Where do AI agent guardrails belong?

On the tool-call boundary, in code, not in the prompt. The dangerous moment is the one line where a proposed tool call becomes a real action. A deterministic gate on that line classifies the call and blocks or escalates it before it runs.

Can't I just tell the model not to run dangerous commands?

No. A prompt instruction or a model-consulted allowlist is a suggestion, not a guardrail. The moment enforcement depends on the model or on output it can route around, it is bypassable. One real allowlist bypass scored a CVSS 10.0.

What is the actual attack surface for an AI agent?

The tool-call manifest: the list of things the agent's tools can touch, not the words going into the model.
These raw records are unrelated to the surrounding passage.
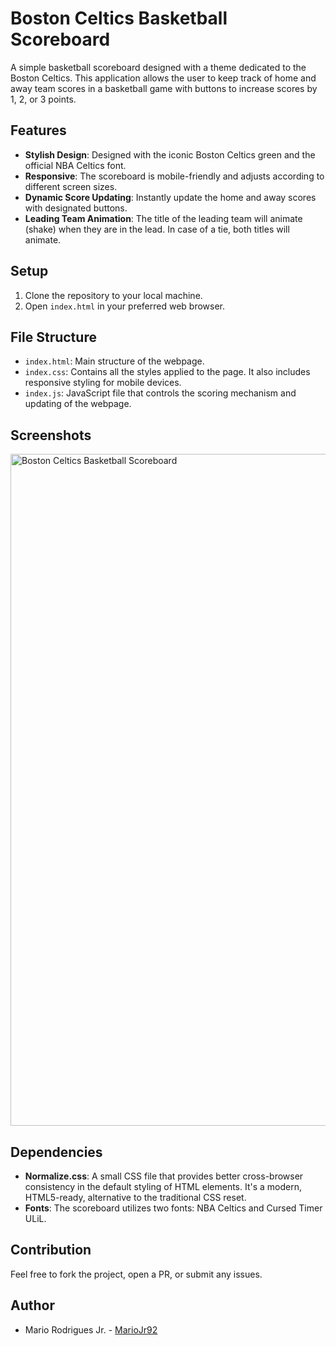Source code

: # Boston Celtics Basketball Scoreboard

A simple basketball scoreboard designed with a theme dedicated to the Boston Celtics. This application allows the user to keep track of home and away team scores in a basketball game with buttons to increase scores by 1, 2, or 3 points.

## Features

- **Stylish Design**: Designed with the iconic Boston Celtics green and the official NBA Celtics font.
- **Responsive**: The scoreboard is mobile-friendly and adjusts according to different screen sizes.
- **Dynamic Score Updating**: Instantly update the home and away scores with designated buttons.
- **Leading Team Animation**: The title of the leading team will animate (shake) when they are in the lead. In case of a tie, both titles will animate.

## Setup

1. Clone the repository to your local machine.
2. Open `index.html` in your preferred web browser.

## File Structure

- `index.html`: Main structure of the webpage.
- `index.css`: Contains all the styles applied to the page. It also includes responsive styling for mobile devices.
- `index.js`: JavaScript file that controls the scoring mechanism and updating of the webpage.

## Screenshots
<img width="1075" alt="Boston Celtics Basketball Scoreboard" src="https://github.com/MarioJr92/basketball-scoreboard/assets/102671736/5242274d-211f-4574-923f-461d424daa97">

## Dependencies

- **Normalize.css**: A small CSS file that provides better cross-browser consistency in the default styling of HTML elements. It's a modern, HTML5-ready, alternative to the traditional CSS reset.
- **Fonts**: The scoreboard utilizes two fonts: NBA Celtics and Cursed Timer ULiL.

## Contribution

Feel free to fork the project, open a PR, or submit any issues.

## Author

- Mario Rodrigues Jr. - [MarioJr92](https://github.com/mariojr92)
A model that can only read files cannot delete your repo no matter how it is prompted, because deletion is not on its manifest.

AI Agent Guardrails: Gate Every Tool Call

Summary:

AI agent guardrails belong on one line of code: where a tool call becomes an action.

Build a gate that classifies every call as allow or ask, and defaults to ask.

The real attack surface is the tool-call manifest, not the prompt.

You get a gate that fails safe, escalates the dangerous stuff, and lets the agent keep working.

AI agent guardrails belong in exactly one place, and it is not the prompt. Your agent gets dangerous at the moment it does something, and doing something is never the prompt. It is a tool call. An agent that can run commands can run the wrong one. An agent that can hit the network can send your secrets somewhere you did not intend. The good news: you do not need a security team to close most of this gap. You need a gate in the right place, and the right place is more specific than you would guess.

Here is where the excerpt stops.